WHAT YOU ARE ASKED TO DO: Determine the number of lines below that contain the string "tempo", and state only that number.

Stored items from a collection
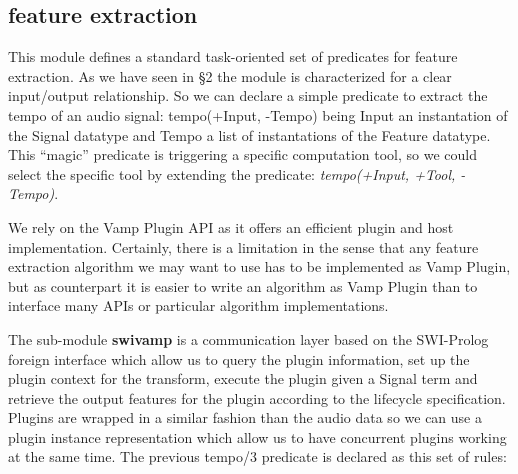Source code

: \documentclass[runningheads]{llncs}
\begin{document}
\subsection{feature extraction}\label{subsec:swivamp}

This module defines a standard task-oriented set of predicates for feature extraction. As we have seen in \S 2 the module is characterized for a clear input/output relationship. So we can declare a simple predicate to extract the tempo of an audio signal: tempo(+Input, -Tempo) being Input an instantation of the Signal datatype and Tempo a list of instantations of the Feature datatype. This ``magic'' predicate is triggering a specific computation tool, so we could select the specific tool by extending the predicate: \textit{tempo(+Input, +Tool, -Tempo)}.

We rely on the Vamp Plugin API as it offers an efficient plugin and host implementation. Certainly, there is a limitation in the sense that any feature extraction algorithm we may want to use has to be implemented as Vamp Plugin, but as counterpart it is easier to write an algorithm as Vamp Plugin than to interface many APIs or particular algorithm implementations.

The sub-module \textbf{swivamp} is a communication layer based on the SWI-Prolog foreign interface which allow us to query the plugin information, set up the plugin context for the transform, execute the plugin given a Signal term and retrieve the output features for the plugin according to the lifecycle specification. Plugins are wrapped in a similar fashion than the audio data so we can use a plugin instance representation which allow us to have concurrent plugins working at the same time. The previous tempo/3 predicate is declared as this set of rules:

\medskip

\noindent
\end{document}
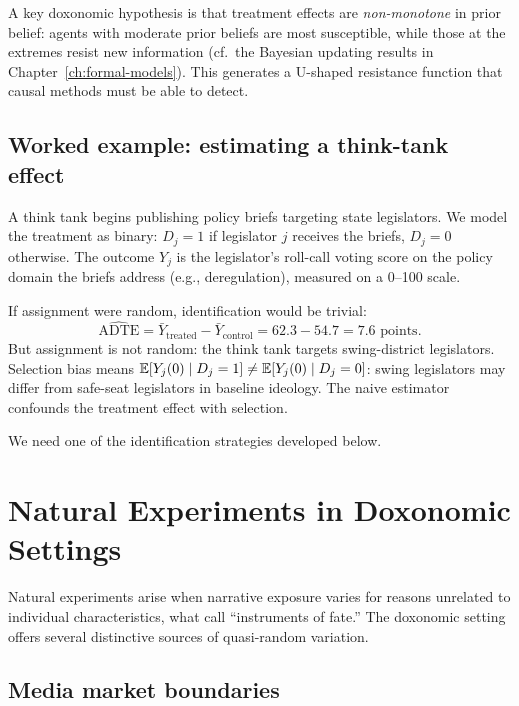 A key doxonomic hypothesis is that treatment effects are \emph{non-monotone} in prior belief: agents with moderate prior beliefs are most susceptible, while those at the extremes resist new information (cf.\ the Bayesian updating results in Chapter~\ref{ch:formal-models}).
This generates a U-shaped resistance function that causal methods must be able to detect.

\subsection{Worked example: estimating a think-tank effect}

\begin{example}
\label{ex:think-tank-ate}
A think tank begins publishing policy briefs targeting state legislators.
We model the treatment as binary: $D_j = 1$ if legislator $j$ receives the briefs, $D_j = 0$ otherwise.
The outcome $Y_j$ is the legislator's roll-call voting score on the policy domain the briefs address (e.g., deregulation), measured on a 0--100 scale.

If assignment were random, identification would be trivial:
\[
  \widehat{\mathrm{ADTE}} = \bar{Y}_{\text{treated}} - \bar{Y}_{\text{control}} = 62.3 - 54.7 = 7.6 \text{ points}.
\]
But assignment is not random: the think tank targets swing-district legislators.
Selection bias means $\E[Y_j(0) \mid D_j = 1] \neq \E[Y_j(0) \mid D_j = 0]$: swing legislators may differ from safe-seat legislators in baseline ideology.
The naive estimator confounds the treatment effect with selection.

We need one of the identification strategies developed below.
\end{example}

\section{Natural Experiments in Doxonomic Settings}
\label{sec:ch16-natural}

Natural experiments arise when narrative exposure varies for reasons unrelated to individual characteristics, what \textcite{angrist2009} call ``instruments of fate.''
The doxonomic setting offers several distinctive sources of quasi-random variation.

\subsection{Media market boundaries}

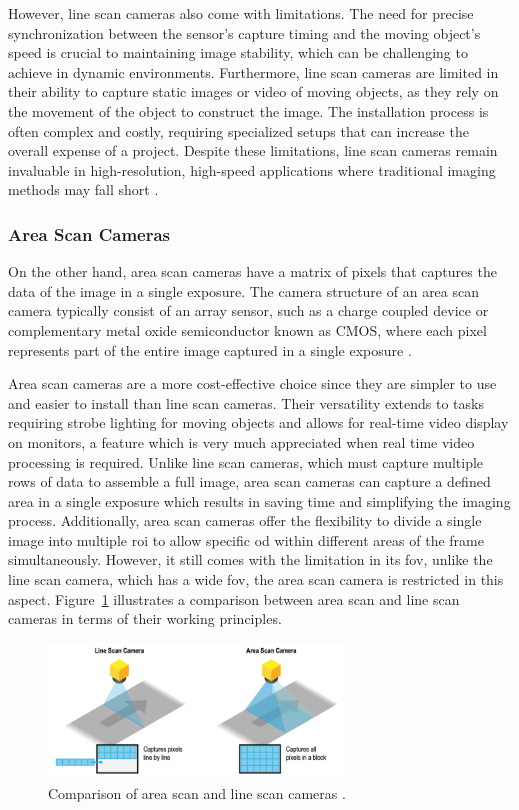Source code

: However, line scan cameras also come with limitations. The need for precise synchronization between the sensor’s capture timing and the moving object’s speed is crucial to maintaining image stability, which can be challenging to achieve in dynamic environments. Furthermore, line scan cameras are limited in their ability to capture static images or video of moving objects, as they rely on the movement of the object to construct the image. The installation process is often complex and costly, requiring specialized setups that can increase the overall expense of a project. Despite these limitations, line scan cameras remain invaluable in high-resolution, high-speed applications where traditional imaging methods may fall short \cite{AS_VS_LS_ART}.

\subsubsection{Area Scan Cameras}
On the other hand, area scan cameras have a matrix of pixels that captures the data of the image in a single exposure. The camera structure of an area scan camera typically consist of an array sensor, such as a charge coupled device or complementary metal oxide semiconductor known as CMOS, where each pixel represents part of the entire image captured in a single exposure \cite{AS_VS_LS_ART}. 

Area scan cameras are a more cost-effective choice since they are simpler to use and easier to install than line scan cameras. Their versatility extends to tasks requiring strobe lighting for moving objects and allows for real-time video display on monitors, a feature which is very much appreciated when real time video processing is required. Unlike line scan cameras, which must capture multiple rows of data to assemble a full image, area scan cameras can capture a defined area in a single exposure which results in saving time and simplifying the imaging process. Additionally, area scan cameras offer the flexibility to divide a single image into multiple \gls{roi} to allow specific \gls{od} within different areas of the frame simultaneously. However, it still comes with the limitation in its \gls{fov}, unlike the line scan camera, which has a wide \gls{fov}, the area scan camera is restricted in this aspect. Figure~\ref{AS_VS_LS_PIC} illustrates a comparison between area scan and line scan cameras in terms of their working principles.

\begin{figure}[h]
    \centering
    \includegraphics[width=0.7\textwidth]{Figures/Line-Scan-v-Area-Scan.png}  
    \caption{Comparison of area scan and line scan cameras \cite{AS_VS_LS_PIC}.}
    \label{AS_VS_LS_PIC}
\end{figure}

RESULT OF THE EXERCISE: 2